▶ EXERCISE DESCRIPTION:
Write the following entries out again exactly, skipping each image.

▶ MATERIAL SHOWN:

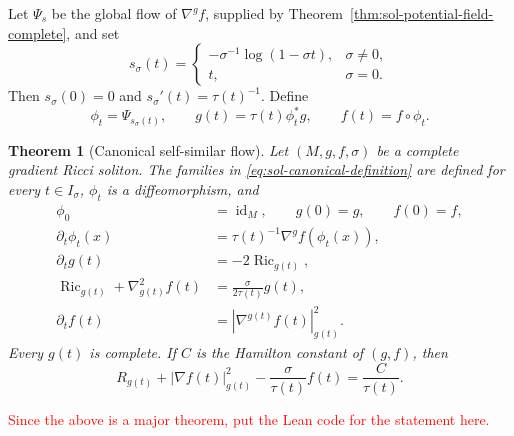\documentclass[10pt]{coll-l}
\newtheorem{theorem}{Theorem}[chapter]
\theoremstyle{definition}
\theoremstyle{remark}
\numberwithin{section}{chapter}
\numberwithin{equation}{chapter}
\newcommand{\Ric}{\operatorname{Ric}}
\begin{document}
Let $\Psi_s$ be the global flow of $\nabla^gf$, supplied by
Theorem~\ref{thm:sol-potential-field-complete}, and set
\begin{equation}
 s_\sigma(t)=
 \begin{cases}
 -\sigma^{-1}\log(1-\sigma t),&\sigma\ne0,\\
 t,&\sigma=0.
 \end{cases}                                             \label{eq:sol-canonical-time-change}
\end{equation}
Then $s_\sigma(0)=0$ and $s_\sigma'(t)=\tau(t)^{-1}$.  Define
\begin{equation}
 \phi_t=\Psi_{s_\sigma(t)},\qquad
 g(t)=\tau(t)\phi_t^*g,\qquad
 f(t)=f\circ\phi_t.                                      \label{eq:sol-canonical-definition}
\end{equation}

\begin{theorem}[Canonical self-similar flow]
\label{thm:sol-canonical-flow}
Let $(M,g,f,\sigma)$ be a complete gradient Ricci soliton.  The families in
\eqref{eq:sol-canonical-definition} are defined for every $t\in I_\sigma$,
$\phi_t$ is a diffeomorphism, and
\begin{align}
 \phi_0&=\operatorname{id}_M,\qquad g(0)=g,\qquad f(0)=f,  \label{eq:sol-canonical-initial}\\
 \partial_t\phi_t(x)
   &=\tau(t)^{-1}\nabla^gf(\phi_t(x)),                  \label{eq:sol-canonical-diffeomorphism}\\
 \partial_tg(t)&=-2\Ric_{g(t)},                           \label{eq:sol-canonical-ricci-flow}\\
 \Ric_{g(t)}+\nabla_{g(t)}^2f(t)
   &=\frac{\sigma}{2\tau(t)}g(t),                        \label{eq:sol-canonical-soliton}\\
 \partial_tf(t)&=|\nabla^{g(t)}f(t)|_{g(t)}^2.            \label{eq:sol-canonical-potential-time}
\end{align}
Every $g(t)$ is complete.  If $C$ is the Hamilton constant of $(g,f)$,
then
\begin{equation}
 R_{g(t)}+|\nabla f(t)|_{g(t)}^2
   -\frac{\sigma}{\tau(t)}f(t)=\frac{C}{\tau(t)}.         \label{eq:sol-canonical-hamilton-constant}
\end{equation}
\end{theorem}

\textcolor{red}{Since the above is a major theorem, put the Lean code for the statement here.}
\end{document}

▶ RESULT:
\documentclass[10pt]{coll-l}
\newtheorem{theorem}{Theorem}[chapter]
\theoremstyle{definition}
\theoremstyle{remark}
\numberwithin{section}{chapter}
\numberwithin{equation}{chapter}
\newcommand{\Ric}{\operatorname{Ric}}
\begin{document}
Let $\Psi_s$ be the global flow of $\nabla^gf$, supplied by
Theorem~\ref{thm:sol-potential-field-complete}, and set
\begin{equation}
 s_\sigma(t)=
 \begin{cases}
 -\sigma^{-1}\log(1-\sigma t),&\sigma\ne0,\\
 t,&\sigma=0.
 \end{cases}                                             \label{eq:sol-canonical-time-change}
\end{equation}
Then $s_\sigma(0)=0$ and $s_\sigma'(t)=\tau(t)^{-1}$.  Define
\begin{equation}
 \phi_t=\Psi_{s_\sigma(t)},\qquad
 g(t)=\tau(t)\phi_t^*g,\qquad
 f(t)=f\circ\phi_t.                                      \label{eq:sol-canonical-definition}
\end{equation}

\begin{theorem}[Canonical self-similar flow]
\label{thm:sol-canonical-flow}
Let $(M,g,f,\sigma)$ be a complete gradient Ricci soliton.  The families in
\eqref{eq:sol-canonical-definition} are defined for every $t\in I_\sigma$,
$\phi_t$ is a diffeomorphism, and
\begin{align}
 \phi_0&=\operatorname{id}_M,\qquad g(0)=g,\qquad f(0)=f,  \label{eq:sol-canonical-initial}\\
 \partial_t\phi_t(x)
   &=\tau(t)^{-1}\nabla^gf(\phi_t(x)),                  \label{eq:sol-canonical-diffeomorphism}\\
 \partial_tg(t)&=-2\Ric_{g(t)},                           \label{eq:sol-canonical-ricci-flow}\\
 \Ric_{g(t)}+\nabla_{g(t)}^2f(t)
   &=\frac{\sigma}{2\tau(t)}g(t),                        \label{eq:sol-canonical-soliton}\\
 \partial_tf(t)&=|\nabla^{g(t)}f(t)|_{g(t)}^2.            \label{eq:sol-canonical-potential-time}
\end{align}
Every $g(t)$ is complete.  If $C$ is the Hamilton constant of $(g,f)$,
then
\begin{equation}
 R_{g(t)}+|\nabla f(t)|_{g(t)}^2
   -\frac{\sigma}{\tau(t)}f(t)=\frac{C}{\tau(t)}.         \label{eq:sol-canonical-hamilton-constant}
\end{equation}
\end{theorem}

\textcolor{red}{Since the above is a major theorem, put the Lean code for the statement here.}
\end{document}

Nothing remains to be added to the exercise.